Posts Tagged ‘Radisson Martinique’

Herald Square in the 1950s and today

April 21, 2010

“One of the most popular shopping centers in the world” proclaims the back of this 1950s-era postcard.

It’s a nice look back at what would still be considered Herald Square’s department store glory days, before its decline into a more low-rent district.

There’s Gimbels, defunct since the 1980s, and Macy’s next door. Far off  on the right is the sign for the Hotel McAlpin, the largest hotel in the world when it opened in 1912.

On the right is the Hotel Martinique. Once a stately place to rent a room when Herald Square was the city’s theater district, it would become a disgusting welfare hotel in the 1970s and 1980s.

Herald Square today is spruced up, with a Bloomberg-era pedestrian plaza in front of the cleaned up Radisson Martinique.

Gimbels’ old building is covered in glass. Macy’s remains, of course, as does the McAlpin, now apartments.

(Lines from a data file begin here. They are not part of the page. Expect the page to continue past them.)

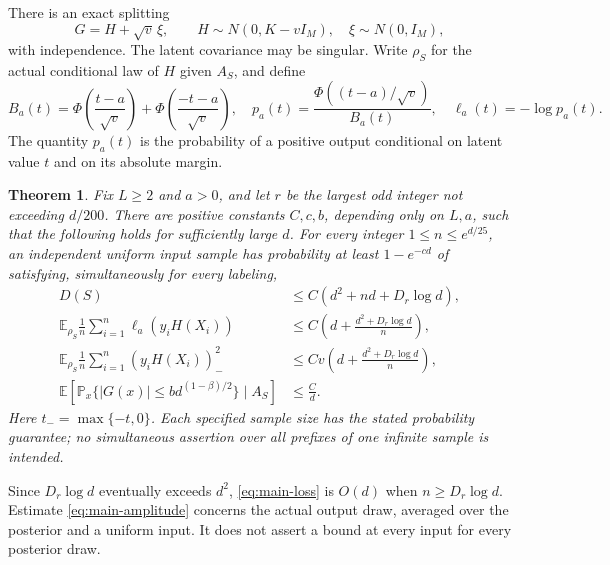\documentclass[11pt]{article}
\newtheorem{theorem}{Theorem}[section]
\theoremstyle{remark}\newtheorem{remark}[theorem]{Remark}
\newcommand{\E}{\mathbb E}
\newcommand{\Pp}{\mathbb P}
\begin{document}
There is an exact splitting
\[
 G=H+\sqrt v\,\xi,\qquad H\sim N(0,K-vI_M),\quad \xi\sim N(0,I_M),
\]
with independence. The latent covariance may be singular. Write $\rho_S$ for the actual conditional law of $H$ given $A_S$, and define
\[
 B_a(t)=\Phi\!\left(\frac{t-a}{\sqrt v}\right)+\Phi\!\left(\frac{-t-a}{\sqrt v}\right),\quad
 p_a(t)=\frac{\Phi((t-a)/\sqrt v)}{B_a(t)},\quad \ell_a(t)=-\log p_a(t).
\]
The quantity $p_a(t)$ is the probability of a positive output conditional on latent value $t$ and on its absolute margin.

\begin{theorem}\label{thm:main}
Fix $L\ge2$ and $a>0$, and let $r$ be the largest odd integer not exceeding $d/200$. There are positive constants $C,c,b$, depending only on $L,a$, such that the following holds for sufficiently large $d$. For every integer $1\le n\le e^{d/25}$, an independent uniform input sample has probability at least $1-e^{-cd}$ of satisfying, simultaneously for every labeling,
\begin{align}
 D(S)&\le C(d^2+nd+D_r\log d),\label{eq:main-denominator}\\
 \E_{\rho_S}\frac1n\sum_{i=1}^n\ell_a(y_iH(X_i))
 &\le C\left(d+\frac{d^2+D_r\log d}{n}\right),\label{eq:main-loss}\\
 \E_{\rho_S}\frac1n\sum_{i=1}^n(y_iH(X_i))_-^2
 &\le Cv\left(d+\frac{d^2+D_r\log d}{n}\right),\label{eq:main-wrong}\\
 \E\!\left[\Pp_x\{|G(x)|\le b d^{(1-\beta)/2}\}\mid A_S\right]
 &\le \frac Cd.\label{eq:main-amplitude}
\end{align}
Here $t_- =\max\{-t,0\}$. Each specified sample size has the stated probability guarantee; no simultaneous assertion over all prefixes of one infinite sample is intended.
\end{theorem}

Since $D_r\log d$ eventually exceeds $d^2$, \eqref{eq:main-loss} is $O(d)$ when $n\ge D_r\log d$. Estimate \eqref{eq:main-amplitude} concerns the actual output draw, averaged over the posterior and a uniform input. It does not assert a bound at every input for every posterior draw.
\end{document}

Notorious welfare hotel: The Martinique

August 27, 2008

Welfare hotel—now that’s a term you don’t hear much anymore, unlike in the 1970s and 1980s; in response to a growing homeless crisis back then, the city put up thousands of families in shoddy, rundown hotels across the five boroughs. 

No hotel epitomized New York’s bad old days like the Martinique, on 32nd and Broadway. The 16-story building started out in 1910 as an elegant French Renaissance–style residence in what was then part of the theater district. But as the theater district moved north, the Martinique slid into decline. By 1974, the city was warehousing homeless families there.

Newspapers were always running stories about the harsh life in the Martinique: families cooking on hot plates, creepy characters in the halls, spray-painted numbers on the doors. Finally, by the late 80s, the city emptied out the Martinique and other welfare hotels for good.

Today it’s a much spiffier place, renamed the Radisson Martinique. The original building details and sign remain.